Drawing trendlines is an essential skill in trading. This allows you to identify trading opportunities when the price changes in a channel. You can identify the areas where the price may reverse if you draw the lines properly. You don’t need to draw the channel yourself. The SHI Channel indicator does all the work for you. Run the indicator and the indicator will plot the channel on your chart.
How to trade using the Signal
Three lines make up the SHI Channel. The support is provided by the lower line. The resistance lines are the upper and lower lines. The upper line connects the swing high and the lower lines connect to the swing low. The median line between the two lines is called the center line. You can open a buy or sell order as soon as the price reaches the support line. When the price reaches the resistance line, you can shorten the position.
SHI Channel Trading Example
You can see how the currency pair rebounded after hitting the channel lines. Wait for the currency pair’s support line to cross, then enter a long trade, and then sell when it crosses the resistance line. The channel’s price range is more than 200 pips.

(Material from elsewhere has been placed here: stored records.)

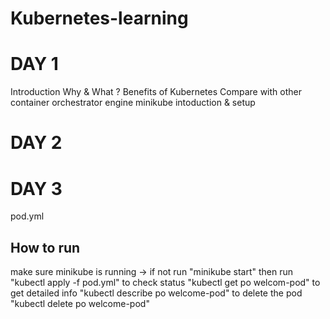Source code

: # Kubernetes-learning

# DAY 1
Introduction
Why & What ?
Benefits of Kubernetes
Compare with other container orchestrator engine
minikube intoduction & setup

# DAY 2

# DAY 3
pod.yml
## How to run
make sure minikube is running -> if not run "minikube start"
then run "kubectl apply -f pod.yml"
to check status "kubectl get po welcom-pod"
to get detailed info "kubectl describe po welcome-pod"
to delete the pod "kubectl delete po welcome-pod"


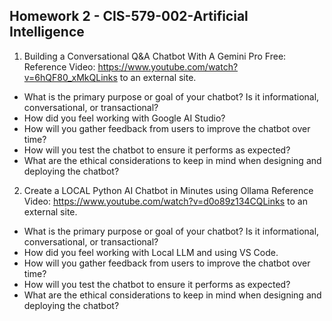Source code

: ## Homework 2 - CIS-579-002-Artificial Intelligence

1. Building a Conversational Q&A Chatbot With A Gemini Pro Free:
Reference Video: https://www.youtube.com/watch?v=6hQF80_xMkQLinks to an external site.


- What is the primary purpose or goal of your chatbot? Is it informational, conversational, or transactional?
- How did you feel working with Google AI Studio?
- How will you gather feedback from users to improve the chatbot over time?
- How will you test the chatbot to ensure it performs as expected?
- What are the ethical considerations to keep in mind when designing and deploying the chatbot?
 

2. Create a LOCAL Python AI Chatbot in Minutes using Ollama
Reference Video: https://www.youtube.com/watch?v=d0o89z134CQLinks to an external site.


- What is the primary purpose or goal of your chatbot? Is it informational, conversational, or transactional?
- How did you feel working with Local LLM and using VS Code.
- How will you gather feedback from users to improve the chatbot over time?
- How will you test the chatbot to ensure it performs as expected?
- What are the ethical considerations to keep in mind when designing and deploying the chatbot?
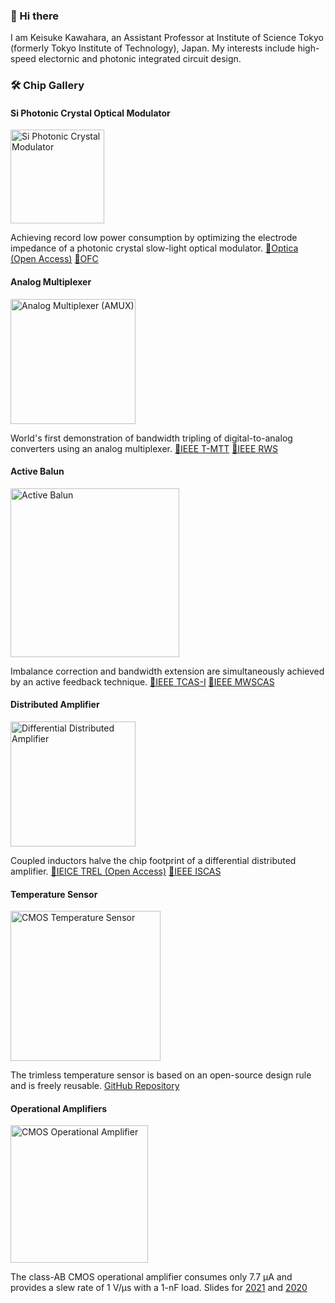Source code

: ### 👋 Hi there

I am Keisuke Kawahara, an Assistant Professor at Institute of Science Tokyo (formerly Tokyo Institute of Technology), Japan.
My interests include high-speed electornic and photonic integrated circuit design.

### 🛠️ Chip Gallery

#### Si Photonic Crystal Optical Modulator

<img src="https://github.com/user-attachments/assets/197a75e0-2dc5-4175-83d3-11f1a744abf7" alt="Si Photonic Crystal Modulator" width="150">

Achieving record low power consumption by optimizing the electrode impedance of a photonic crystal slow-light optical modulator. [📄Optica (Open Access)](https://doi.org/10.1364/OPTICA.531372)  [📄OFC](http://dx.doi.org/10.1364/ofc.2024.m2d.5)

#### Analog Multiplexer

<img src="https://github.com/keikawa/keikawa/assets/37934321/0a788fc4-a56a-4eec-8b89-ca3c76d87f3c" alt="Analog Multiplexer (AMUX)" width="200">

World's first demonstration of bandwidth tripling of digital-to-analog converters using an analog multiplexer. [📄IEEE T-MTT](https://doi.org/10.1109/TMTT.2022.3190480)  [📄IEEE RWS](http://dx.doi.org/10.1109/RWS53089.2022.9719979)

#### Active Balun

<img src="https://github.com/keikawa/keikawa/assets/37934321/9ee94376-df53-490d-bfb3-57a3276ce3f3" alt="Active Balun" width="270">

Imbalance correction and bandwidth extension are simultaneously achieved by an active feedback technique. [📄IEEE TCAS-I](https://doi.org/10.1109/TCSI.2023.3257089)  [📄IEEE MWSCAS](http://dx.doi.org/10.1109/MWSCAS47672.2021.9531759)

#### Distributed Amplifier

<img src="https://github.com/keikawa/keikawa/assets/37934321/aa5208c0-3d57-4b71-93ee-fc7e6e1efe1f" alt="Differential Distributed Amplifier" width="200">

Coupled inductors halve the chip footprint of a differential distributed amplifier. [📄IEICE TREL (Open Access)](http://dx.doi.org/10.1587/transele.2023MMP0006)  [📄IEEE ISCAS](http://dx.doi.org/10.1109/ISCAS51556.2021.9401302)

#### Temperature Sensor

<img src="https://github.com/keikawa/keikawa/assets/37934321/48220bc9-70ce-4559-a445-4366c4f87275" alt="CMOS Temperature Sensor" width="240">

The trimless temperature sensor is based on an open-source design rule and is freely reusable. [GitHub Repository](https://github.com/keikawa/temperature-sensor-OpenRule1um)

#### Operational Amplifiers

<img src="https://github.com/keikawa/keikawa/assets/37934321/bac48c37-9dc6-4ac8-a65d-e2768d07fd89" alt="CMOS Operational Amplifier" width="220">

The class-AB CMOS operational amplifier consumes only 7.7 µA and provides a slew rate of 1 V/µs with a 1-nF load. Slides for [2021](https://www.ec.ict.e.titech.ac.jp/opamp/2021/contest-all-2021.pdf) and [2020](https://www.ec.ict.e.titech.ac.jp/opamp/2020/contest-all-2020.pdf)

<!--
**keikawa/keikawa** is a ✨ _special_ ✨ repository because its `README.md` (this file) appears on your GitHub profile.

Here are some ideas to get you started:

- 🔭 I’m currently working on ...
- 🌱 I’m currently learning ...
- 👯 I’m looking to collaborate on ...
- 🤔 I’m looking for help with ...
- 💬 Ask me about ...
- 📫 How to reach me: ...
- 😄 Pronouns: ...
- ⚡ Fun fact: ...
-->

How the Channel Indicator Works
The channel indicator plots the following main lines:
- Upper Channel Line – Connects swing highs to mark resistance
- Lower Channel Line – Connects swing lows to mark support
- Midline – Plots a line in the middle of the channel
The upper and lower lines contain all price activity within the channel boundaries. The midpoint represents the average price level.
As new swing points form, the channel adjusts and extends forward. Traders look to buy near the lower channel and sell near the upper channel when using this indicator.
The main trading signals provided by the channel indicator are:
- Price testing lower channel support
- Bounces off lower channel line
- Breakouts above channel resistance
- Price testing upper channel resistance
- Rejection off upper channel line
- Breakdowns below channel support
- Price reaching opposite channel boundary
- Closing beyond channel support or resistance
- Moving average crossovers
Strategies to Trade Channel Indicator
Here are some effective strategies to trade using the channel indicator:
Buy near support and sell near resistance when channel direction is unclear. Book profits at channel highs/lows.
Trade breakouts with momentum in the direction of a break when the price closes outside the channel. Ride extended trends.
Enter pullbacks off moving averages when the price reaches the midpoint after testing a boundary.
If the channel is sloping, trade in the trend direction. Buy pullbacks in uptrend channels and short bounces in downtrends.
Optimizing the Indicator
Traders can refine the channel indicator based on market conditions:
Higher timeframes like 4H, daily for more reliable channels. Lower timeframes like 15M for scalping.
Use Standard, Linear Regression, and Moving Average type channels. Test to find the best fit.
Number of bars
Channels based on 20+ bars are considered more stable and predictive.
Increase/decrease distance between midpoint and channels to widen or narrow ranges.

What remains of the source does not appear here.